Quote: Originally posted by phlogiston  
Sounds like a proper challenge :)

I believe the first enrichment of deuterium was performed by distillation of hydrogen, boiling about 5 liters of liquid hydrogen down to 1 ml, enriching the deuterium by a factor of about 7.
The results were confusing at first, because the hydrogen had been prepared via electrolysis, which depleted it of deuterium. The enrichment process more or less cancelled the depletion from the distillation.
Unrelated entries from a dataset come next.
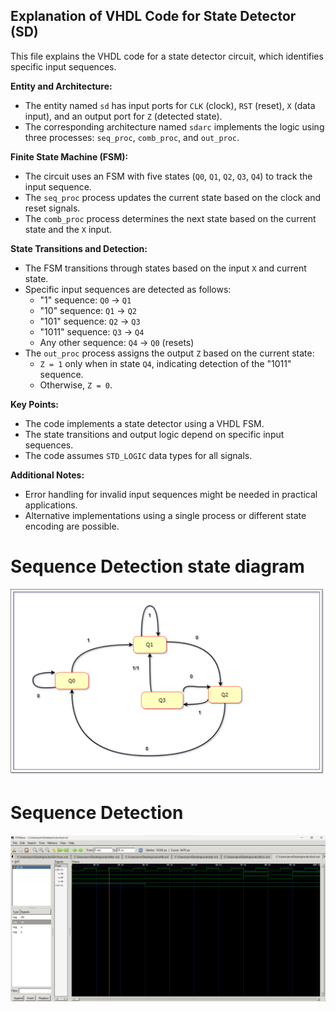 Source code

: ## Explanation of VHDL Code for State Detector (SD)

This file explains the VHDL code for a state detector circuit, which identifies specific input sequences.

**Entity and Architecture:**

- The entity named `sd` has input ports for `CLK` (clock), `RST` (reset), `X` (data input), and an output port for `Z` (detected state).
- The corresponding architecture named `sdarc` implements the logic using three processes: `seq_proc`, `comb_proc`, and `out_proc`.

**Finite State Machine (FSM):**

- The circuit uses an FSM with five states (`Q0`, `Q1`, `Q2`, `Q3`, `Q4`) to track the input sequence.
- The `seq_proc` process updates the current state based on the clock and reset signals.
- The `comb_proc` process determines the next state based on the current state and the `X` input.

**State Transitions and Detection:**

- The FSM transitions through states based on the input `X` and current state.
- Specific input sequences are detected as follows:
    - "1" sequence: `Q0` -> `Q1`
    - "10" sequence: `Q1` -> `Q2`
    - "101" sequence: `Q2` -> `Q3`
    - "1011" sequence: `Q3` -> `Q4`
    - Any other sequence: `Q4` -> `Q0` (resets)
- The `out_proc` process assigns the output `Z` based on the current state:
    - `Z = 1` only when in state `Q4`, indicating detection of the "1011" sequence.
    - Otherwise, `Z = 0`.

**Key Points:**

- The code implements a state detector using a VHDL FSM.
- The state transitions and output logic depend on specific input sequences.
- The code assumes `STD_LOGIC` data types for all signals.

**Additional Notes:**

- Error handling for invalid input sequences might be needed in practical applications.
- Alternative implementations using a single process or different state encoding are possible.

# Sequence Detection state diagram
![Alt text](../Images/sequence.drawio.png)

# Sequence Detection
![Alt text](../Images/sd.png)
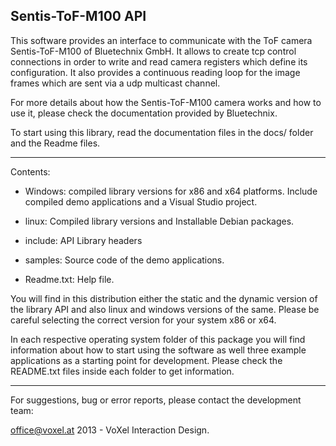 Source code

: Sentis-ToF-M100 API
-----------------------------------------------------------

This software provides an interface to communicate with the
ToF camera Sentis-ToF-M100 of Bluetechnix GmbH. It allows to 
create tcp control connections in order to write and read 
camera registers which define its configuration. It 
also provides a continuous reading loop for the image frames 
which are sent via a udp multicast channel.

For more details about how the Sentis-ToF-M100 camera works 
and how to use it, please check the documentation 
provided  by Bluetechnix.

To start using this library, read the documentation files
in the docs/ folder and the Readme files.

-----------------------------------------------------------

Contents:

- Windows: compiled library versions for x86 and x64 
platforms. Include compiled demo applications and a Visual
Studio project.

- linux: Compiled library versions and Installable Debian 
packages.

- include: API Library headers

- samples: Source code of the demo applications.

- Readme.txt: Help file.

You will find in this distribution either the static and 
the dynamic version of the library API and also linux and 
windows versions of the same. Please be careful selecting 
the correct version for your system x86 or x64.

In each respective operating system folder of this package 
you will find information about how to start using  the 
software as well three example applications as a starting
point for development. Please check the README.txt files
inside each folder to get information.

-----------------------------------------------------------
For suggestions, bug or error reports, please contact the 
development team:

office@voxel.at
2013 - VoXel Interaction Design.

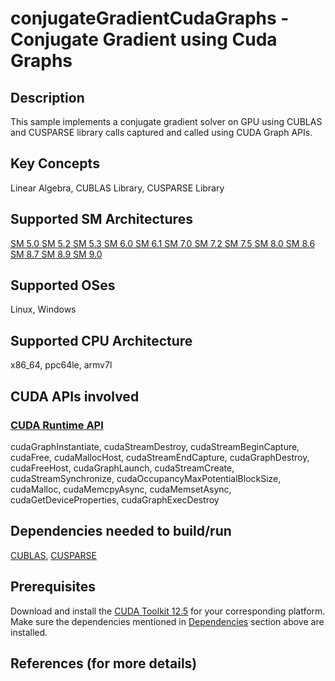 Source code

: # conjugateGradientCudaGraphs - Conjugate Gradient using Cuda Graphs

## Description

This sample implements a conjugate gradient solver on GPU using CUBLAS and CUSPARSE library calls captured and called using CUDA Graph APIs.

## Key Concepts

Linear Algebra, CUBLAS Library, CUSPARSE Library

## Supported SM Architectures

[SM 5.0 ](https://developer.nvidia.com/cuda-gpus)  [SM 5.2 ](https://developer.nvidia.com/cuda-gpus)  [SM 5.3 ](https://developer.nvidia.com/cuda-gpus)  [SM 6.0 ](https://developer.nvidia.com/cuda-gpus)  [SM 6.1 ](https://developer.nvidia.com/cuda-gpus)  [SM 7.0 ](https://developer.nvidia.com/cuda-gpus)  [SM 7.2 ](https://developer.nvidia.com/cuda-gpus)  [SM 7.5 ](https://developer.nvidia.com/cuda-gpus)  [SM 8.0 ](https://developer.nvidia.com/cuda-gpus)  [SM 8.6 ](https://developer.nvidia.com/cuda-gpus)  [SM 8.7 ](https://developer.nvidia.com/cuda-gpus)  [SM 8.9 ](https://developer.nvidia.com/cuda-gpus)  [SM 9.0 ](https://developer.nvidia.com/cuda-gpus)

## Supported OSes

Linux, Windows

## Supported CPU Architecture

x86_64, ppc64le, armv7l

## CUDA APIs involved

### [CUDA Runtime API](http://docs.nvidia.com/cuda/cuda-runtime-api/index.html)
cudaGraphInstantiate, cudaStreamDestroy, cudaStreamBeginCapture, cudaFree, cudaMallocHost, cudaStreamEndCapture, cudaGraphDestroy, cudaFreeHost, cudaGraphLaunch, cudaStreamCreate, cudaStreamSynchronize, cudaOccupancyMaxPotentialBlockSize, cudaMalloc, cudaMemcpyAsync, cudaMemsetAsync, cudaGetDeviceProperties, cudaGraphExecDestroy

## Dependencies needed to build/run
[CUBLAS](../../../README.md#cublas), [CUSPARSE](../../../README.md#cusparse)

## Prerequisites

Download and install the [CUDA Toolkit 12.5](https://developer.nvidia.com/cuda-downloads) for your corresponding platform.
Make sure the dependencies mentioned in [Dependencies]() section above are installed.

## References (for more details)

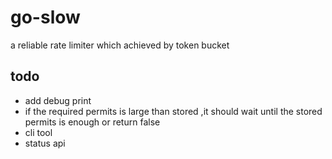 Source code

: # go-slow
a reliable rate limiter which achieved by token bucket

## todo
* add debug print
* if the required permits is large than stored ,it should wait until the stored permits is enough or return false 
* cli tool
* status api
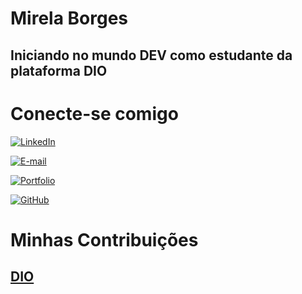 # **Mirela Borges**

## Iniciando no mundo DEV como estudante da plataforma DIO

# **Conecte-se comigo**
[![LinkedIn](https://img.shields.io/badge/LinkedIn-0077B5?style=for-the-badge&logo=linkedin&logoColor=white)](https://www.linkedin.com/in/SEUUSERNAME/) 

[![E-mail](https://img.shields.io/badge/-Email-000?style=for-the-badge&logo=microsoft-outlook&logoColor=007BFF)](mailto:mirelaborges.dev@outlook.com)

[![Portfolio](https://img.shields.io/badge/Portfolio-FF5722?style=for-the-badge&logo=todoist&logoColor=white)](https://seulink.com)

[![GitHub](https://img.shields.io/badge/GitHub-100000?style=for-the-badge&logo=github&logoColor=white)](https://github.com/MirelaBorges)

# **Minhas Contribuições**
## [DIO](https://github.com/MirelaBorges/dio-curso-git-github.git)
That's a pretty good concentration increase for one stage, and simple, but at the cost of throwing away nearly all the D in the feed (~99.9% of it). The separation factor for LH2 distillation (1.5) is not especially large, for H2O-H2S exchange it is 1.8-2.3.

Water electrolysis separation factor is 5-10, but the energy cost is enormous. With electrolysis you can do the same trick as with LH2 distillation in which you electrolyze are starting batch down to a very small fraction, and get a substantial enrichment ratio, but at the cost of throwing away nearly all the deuterium. The water is cheap, the electrolysis is not.

A nice description of a laboratory apparatus for deuterium and tritium concentration with electrolysis (and its operation) is found in "The Electrolytic Enrichment Of Tritium And Deuterium For Natural Tritum Measurements" by Ostlund and Werner is described here:
http://www.iaea.org/inis/collection/NCLCollectionStore/_Publ...

Usually lab concentration of D by electrolysis (the purpose is for analysis, not high purity isotope) is done in ~5 stages, with 10:1 volume reduction in each stage. So to get 1 mL of enriched product, something like 100 L of water must be electrolyzed. At 80 kwh/kg water (50% energy efficiency) for electrolysis that is 8000 kwh. At the usually quoted residential electricity rate of ~$0.10/kwh, this is $800 (some people pay much more for their marginal energy consumption). You can buy one kg of high purity heavy water from United Nuclear for this price.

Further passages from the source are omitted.